YOUR INSTRUCTIONS
Show the lines below where "losses" occurs.

+-------+

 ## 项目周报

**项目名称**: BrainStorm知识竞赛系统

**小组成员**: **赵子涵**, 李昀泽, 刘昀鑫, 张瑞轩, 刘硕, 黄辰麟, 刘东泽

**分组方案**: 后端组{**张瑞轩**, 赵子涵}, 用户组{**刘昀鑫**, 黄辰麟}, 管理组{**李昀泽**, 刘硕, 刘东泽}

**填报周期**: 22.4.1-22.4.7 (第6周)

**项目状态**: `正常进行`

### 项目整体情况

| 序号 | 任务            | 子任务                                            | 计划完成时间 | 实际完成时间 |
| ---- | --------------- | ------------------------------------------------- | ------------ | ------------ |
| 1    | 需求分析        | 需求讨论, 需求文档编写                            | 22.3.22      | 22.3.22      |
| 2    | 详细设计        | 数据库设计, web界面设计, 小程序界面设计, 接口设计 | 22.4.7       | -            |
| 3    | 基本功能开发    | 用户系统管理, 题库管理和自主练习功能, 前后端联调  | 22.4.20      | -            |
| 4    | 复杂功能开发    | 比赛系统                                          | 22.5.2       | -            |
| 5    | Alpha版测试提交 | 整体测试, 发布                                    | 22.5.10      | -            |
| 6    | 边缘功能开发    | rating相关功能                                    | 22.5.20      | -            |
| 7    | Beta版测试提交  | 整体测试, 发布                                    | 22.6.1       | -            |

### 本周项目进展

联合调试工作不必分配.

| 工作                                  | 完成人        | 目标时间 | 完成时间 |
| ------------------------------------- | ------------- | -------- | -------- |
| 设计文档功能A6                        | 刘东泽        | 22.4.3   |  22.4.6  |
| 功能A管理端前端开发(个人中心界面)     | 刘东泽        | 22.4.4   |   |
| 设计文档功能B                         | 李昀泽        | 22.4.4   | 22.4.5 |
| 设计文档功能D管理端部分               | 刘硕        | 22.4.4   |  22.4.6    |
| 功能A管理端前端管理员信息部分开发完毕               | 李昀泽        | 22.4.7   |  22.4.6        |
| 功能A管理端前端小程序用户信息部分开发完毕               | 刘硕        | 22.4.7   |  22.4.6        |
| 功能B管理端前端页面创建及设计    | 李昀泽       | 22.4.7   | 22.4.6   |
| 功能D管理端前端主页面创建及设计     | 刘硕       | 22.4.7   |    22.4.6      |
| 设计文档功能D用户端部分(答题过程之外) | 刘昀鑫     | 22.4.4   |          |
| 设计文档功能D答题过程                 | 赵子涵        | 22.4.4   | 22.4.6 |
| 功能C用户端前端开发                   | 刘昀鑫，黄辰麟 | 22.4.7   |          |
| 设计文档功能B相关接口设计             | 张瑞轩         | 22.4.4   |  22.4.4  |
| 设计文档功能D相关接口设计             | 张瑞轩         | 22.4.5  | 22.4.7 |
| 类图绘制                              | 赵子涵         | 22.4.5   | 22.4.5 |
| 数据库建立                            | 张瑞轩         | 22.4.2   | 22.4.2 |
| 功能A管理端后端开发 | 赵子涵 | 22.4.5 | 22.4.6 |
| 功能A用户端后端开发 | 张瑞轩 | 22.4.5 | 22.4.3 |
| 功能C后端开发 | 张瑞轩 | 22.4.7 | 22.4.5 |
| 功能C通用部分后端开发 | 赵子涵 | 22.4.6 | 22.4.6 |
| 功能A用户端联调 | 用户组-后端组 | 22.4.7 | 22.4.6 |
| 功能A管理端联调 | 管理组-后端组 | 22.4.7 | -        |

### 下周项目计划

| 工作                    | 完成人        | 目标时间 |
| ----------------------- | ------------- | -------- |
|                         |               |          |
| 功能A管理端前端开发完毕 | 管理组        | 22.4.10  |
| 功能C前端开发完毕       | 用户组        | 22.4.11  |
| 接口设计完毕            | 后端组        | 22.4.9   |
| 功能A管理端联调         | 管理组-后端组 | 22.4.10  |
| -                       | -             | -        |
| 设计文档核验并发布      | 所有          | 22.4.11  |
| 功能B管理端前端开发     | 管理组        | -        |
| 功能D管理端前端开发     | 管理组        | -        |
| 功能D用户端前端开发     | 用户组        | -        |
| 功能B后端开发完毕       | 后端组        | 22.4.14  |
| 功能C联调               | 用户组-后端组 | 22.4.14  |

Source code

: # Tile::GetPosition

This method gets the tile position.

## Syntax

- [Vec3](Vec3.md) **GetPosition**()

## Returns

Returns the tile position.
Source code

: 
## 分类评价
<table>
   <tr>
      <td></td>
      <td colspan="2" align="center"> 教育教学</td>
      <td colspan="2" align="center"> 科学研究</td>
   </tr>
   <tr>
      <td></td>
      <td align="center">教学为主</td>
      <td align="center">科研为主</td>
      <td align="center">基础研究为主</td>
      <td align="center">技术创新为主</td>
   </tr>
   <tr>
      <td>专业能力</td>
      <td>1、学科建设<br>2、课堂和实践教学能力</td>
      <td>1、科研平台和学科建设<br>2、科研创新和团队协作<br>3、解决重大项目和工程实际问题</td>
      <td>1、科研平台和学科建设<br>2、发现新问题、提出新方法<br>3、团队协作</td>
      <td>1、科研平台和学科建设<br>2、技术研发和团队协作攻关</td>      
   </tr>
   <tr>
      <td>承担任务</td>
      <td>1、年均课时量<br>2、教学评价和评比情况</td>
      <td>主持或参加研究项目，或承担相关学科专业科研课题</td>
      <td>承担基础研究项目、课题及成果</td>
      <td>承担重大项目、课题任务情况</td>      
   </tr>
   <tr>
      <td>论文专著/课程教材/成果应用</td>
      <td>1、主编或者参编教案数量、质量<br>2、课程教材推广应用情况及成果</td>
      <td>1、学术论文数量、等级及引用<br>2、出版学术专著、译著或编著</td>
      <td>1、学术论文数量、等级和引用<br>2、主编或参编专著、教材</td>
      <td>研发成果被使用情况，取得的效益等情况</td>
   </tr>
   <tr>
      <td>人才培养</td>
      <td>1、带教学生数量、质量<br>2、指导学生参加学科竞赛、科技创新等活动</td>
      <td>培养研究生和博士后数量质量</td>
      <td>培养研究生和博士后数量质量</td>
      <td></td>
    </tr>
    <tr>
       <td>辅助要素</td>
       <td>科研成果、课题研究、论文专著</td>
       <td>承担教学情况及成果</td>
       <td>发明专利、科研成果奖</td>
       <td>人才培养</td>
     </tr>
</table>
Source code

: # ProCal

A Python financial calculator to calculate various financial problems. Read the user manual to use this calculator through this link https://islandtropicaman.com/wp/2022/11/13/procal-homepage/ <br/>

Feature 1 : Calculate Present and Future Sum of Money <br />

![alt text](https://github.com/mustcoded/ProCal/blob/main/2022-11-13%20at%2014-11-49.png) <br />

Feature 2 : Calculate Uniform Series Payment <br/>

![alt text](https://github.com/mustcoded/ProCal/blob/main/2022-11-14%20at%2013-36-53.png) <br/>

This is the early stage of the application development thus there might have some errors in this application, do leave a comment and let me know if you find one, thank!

+-------+

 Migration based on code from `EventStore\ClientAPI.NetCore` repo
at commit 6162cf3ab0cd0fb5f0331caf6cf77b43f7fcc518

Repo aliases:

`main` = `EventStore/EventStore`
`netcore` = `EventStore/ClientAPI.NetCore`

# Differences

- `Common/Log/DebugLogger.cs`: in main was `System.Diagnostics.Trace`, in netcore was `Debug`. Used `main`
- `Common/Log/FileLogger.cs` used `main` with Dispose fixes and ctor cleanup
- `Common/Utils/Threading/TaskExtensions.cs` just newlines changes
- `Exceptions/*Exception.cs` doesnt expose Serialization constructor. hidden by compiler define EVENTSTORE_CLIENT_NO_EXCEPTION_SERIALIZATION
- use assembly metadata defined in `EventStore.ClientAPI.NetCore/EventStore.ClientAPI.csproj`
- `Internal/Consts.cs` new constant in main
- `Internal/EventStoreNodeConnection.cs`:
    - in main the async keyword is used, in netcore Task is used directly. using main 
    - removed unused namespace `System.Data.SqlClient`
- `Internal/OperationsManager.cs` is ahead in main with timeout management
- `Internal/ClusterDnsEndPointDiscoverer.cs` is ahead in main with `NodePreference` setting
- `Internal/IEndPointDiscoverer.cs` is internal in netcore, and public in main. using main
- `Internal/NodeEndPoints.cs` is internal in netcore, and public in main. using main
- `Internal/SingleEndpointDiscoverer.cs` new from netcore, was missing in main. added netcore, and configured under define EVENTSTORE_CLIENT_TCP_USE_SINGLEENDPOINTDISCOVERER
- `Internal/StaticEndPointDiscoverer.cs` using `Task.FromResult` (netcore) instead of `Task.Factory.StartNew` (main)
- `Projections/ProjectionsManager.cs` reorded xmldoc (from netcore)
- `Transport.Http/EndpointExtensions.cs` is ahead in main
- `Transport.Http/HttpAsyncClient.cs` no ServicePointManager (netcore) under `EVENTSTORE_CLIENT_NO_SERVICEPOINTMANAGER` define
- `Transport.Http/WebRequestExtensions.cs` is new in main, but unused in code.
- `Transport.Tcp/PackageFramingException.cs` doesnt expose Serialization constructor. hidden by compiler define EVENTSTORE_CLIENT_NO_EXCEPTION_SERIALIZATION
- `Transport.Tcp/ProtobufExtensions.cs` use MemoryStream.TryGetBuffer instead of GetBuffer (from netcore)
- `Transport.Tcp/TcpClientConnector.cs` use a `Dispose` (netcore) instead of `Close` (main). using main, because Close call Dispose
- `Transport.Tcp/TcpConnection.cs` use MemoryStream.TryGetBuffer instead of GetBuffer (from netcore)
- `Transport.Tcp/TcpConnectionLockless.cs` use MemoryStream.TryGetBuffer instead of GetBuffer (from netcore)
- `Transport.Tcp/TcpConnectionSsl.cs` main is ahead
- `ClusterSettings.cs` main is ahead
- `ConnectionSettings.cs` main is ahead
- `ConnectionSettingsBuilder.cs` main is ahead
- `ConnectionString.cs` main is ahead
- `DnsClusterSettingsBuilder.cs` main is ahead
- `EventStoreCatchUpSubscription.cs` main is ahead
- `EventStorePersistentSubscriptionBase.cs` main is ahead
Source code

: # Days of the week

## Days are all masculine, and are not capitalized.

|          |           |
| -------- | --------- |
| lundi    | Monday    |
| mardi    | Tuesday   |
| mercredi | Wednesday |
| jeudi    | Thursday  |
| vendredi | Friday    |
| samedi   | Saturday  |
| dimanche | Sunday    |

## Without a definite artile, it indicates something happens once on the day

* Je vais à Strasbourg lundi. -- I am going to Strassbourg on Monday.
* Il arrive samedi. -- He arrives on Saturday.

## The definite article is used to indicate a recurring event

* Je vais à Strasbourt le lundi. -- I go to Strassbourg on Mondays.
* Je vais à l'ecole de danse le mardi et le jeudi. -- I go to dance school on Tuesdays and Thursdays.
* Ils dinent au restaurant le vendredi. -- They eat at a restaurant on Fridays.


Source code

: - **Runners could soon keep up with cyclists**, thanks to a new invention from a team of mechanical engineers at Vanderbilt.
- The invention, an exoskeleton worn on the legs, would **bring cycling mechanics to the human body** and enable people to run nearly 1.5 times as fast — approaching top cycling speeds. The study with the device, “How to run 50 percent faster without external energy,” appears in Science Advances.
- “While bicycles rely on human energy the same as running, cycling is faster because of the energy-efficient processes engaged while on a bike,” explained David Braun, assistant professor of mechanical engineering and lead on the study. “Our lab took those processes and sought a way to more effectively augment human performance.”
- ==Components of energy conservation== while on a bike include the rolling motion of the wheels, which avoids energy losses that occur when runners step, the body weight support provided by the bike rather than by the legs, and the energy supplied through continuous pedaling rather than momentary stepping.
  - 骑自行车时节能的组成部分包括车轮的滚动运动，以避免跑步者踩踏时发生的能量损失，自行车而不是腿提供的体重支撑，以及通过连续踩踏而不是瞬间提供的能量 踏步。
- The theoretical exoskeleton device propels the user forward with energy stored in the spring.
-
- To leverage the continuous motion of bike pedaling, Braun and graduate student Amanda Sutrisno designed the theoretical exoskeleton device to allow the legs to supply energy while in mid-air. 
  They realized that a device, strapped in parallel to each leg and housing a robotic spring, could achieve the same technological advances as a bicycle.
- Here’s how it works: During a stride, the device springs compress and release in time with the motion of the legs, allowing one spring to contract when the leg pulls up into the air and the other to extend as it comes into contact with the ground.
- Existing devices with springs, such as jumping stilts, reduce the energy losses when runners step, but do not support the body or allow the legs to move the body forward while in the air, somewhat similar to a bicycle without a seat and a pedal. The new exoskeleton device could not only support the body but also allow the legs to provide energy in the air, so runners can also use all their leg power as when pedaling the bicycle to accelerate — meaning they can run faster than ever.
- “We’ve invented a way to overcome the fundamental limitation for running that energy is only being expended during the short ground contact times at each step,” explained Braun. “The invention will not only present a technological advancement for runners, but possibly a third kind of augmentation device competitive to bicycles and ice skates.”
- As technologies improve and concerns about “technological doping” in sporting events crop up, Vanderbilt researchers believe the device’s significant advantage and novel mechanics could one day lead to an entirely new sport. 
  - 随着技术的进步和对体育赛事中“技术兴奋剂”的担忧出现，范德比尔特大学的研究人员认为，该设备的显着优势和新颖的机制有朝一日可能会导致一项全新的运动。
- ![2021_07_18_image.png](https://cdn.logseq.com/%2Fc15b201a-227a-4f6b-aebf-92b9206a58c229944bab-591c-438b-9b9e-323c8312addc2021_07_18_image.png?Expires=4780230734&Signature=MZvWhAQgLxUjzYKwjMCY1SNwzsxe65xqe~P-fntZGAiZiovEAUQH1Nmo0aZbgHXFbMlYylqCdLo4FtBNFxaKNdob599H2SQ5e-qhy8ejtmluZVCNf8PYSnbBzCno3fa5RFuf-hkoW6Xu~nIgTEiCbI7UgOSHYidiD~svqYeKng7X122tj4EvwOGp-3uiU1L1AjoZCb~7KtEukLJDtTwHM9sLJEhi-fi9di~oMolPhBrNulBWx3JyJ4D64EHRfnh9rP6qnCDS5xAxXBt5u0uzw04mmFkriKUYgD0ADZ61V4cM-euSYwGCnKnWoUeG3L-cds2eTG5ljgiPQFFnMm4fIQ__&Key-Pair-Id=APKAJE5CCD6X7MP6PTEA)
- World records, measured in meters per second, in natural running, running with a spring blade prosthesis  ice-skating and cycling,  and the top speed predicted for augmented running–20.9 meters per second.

+-------+

WORKED SOLUTION
- ==Components of energy conservation== while on a bike include the rolling motion of the wheels, which avoids energy losses that occur when runners step, the body weight support provided by the bike rather than by the legs, and the energy supplied through continuous pedaling rather than momentary stepping.
- Existing devices with springs, such as jumping stilts, reduce the energy losses when runners step, but do not support the body or allow the legs to move the body forward while in the air, somewhat similar to a bicycle without a seat and a pedal. The new exoskeleton device could not only support the body but also allow the legs to provide energy in the air, so runners can also use all their leg power as when pedaling the bicycle to accelerate — meaning they can run faster than ever.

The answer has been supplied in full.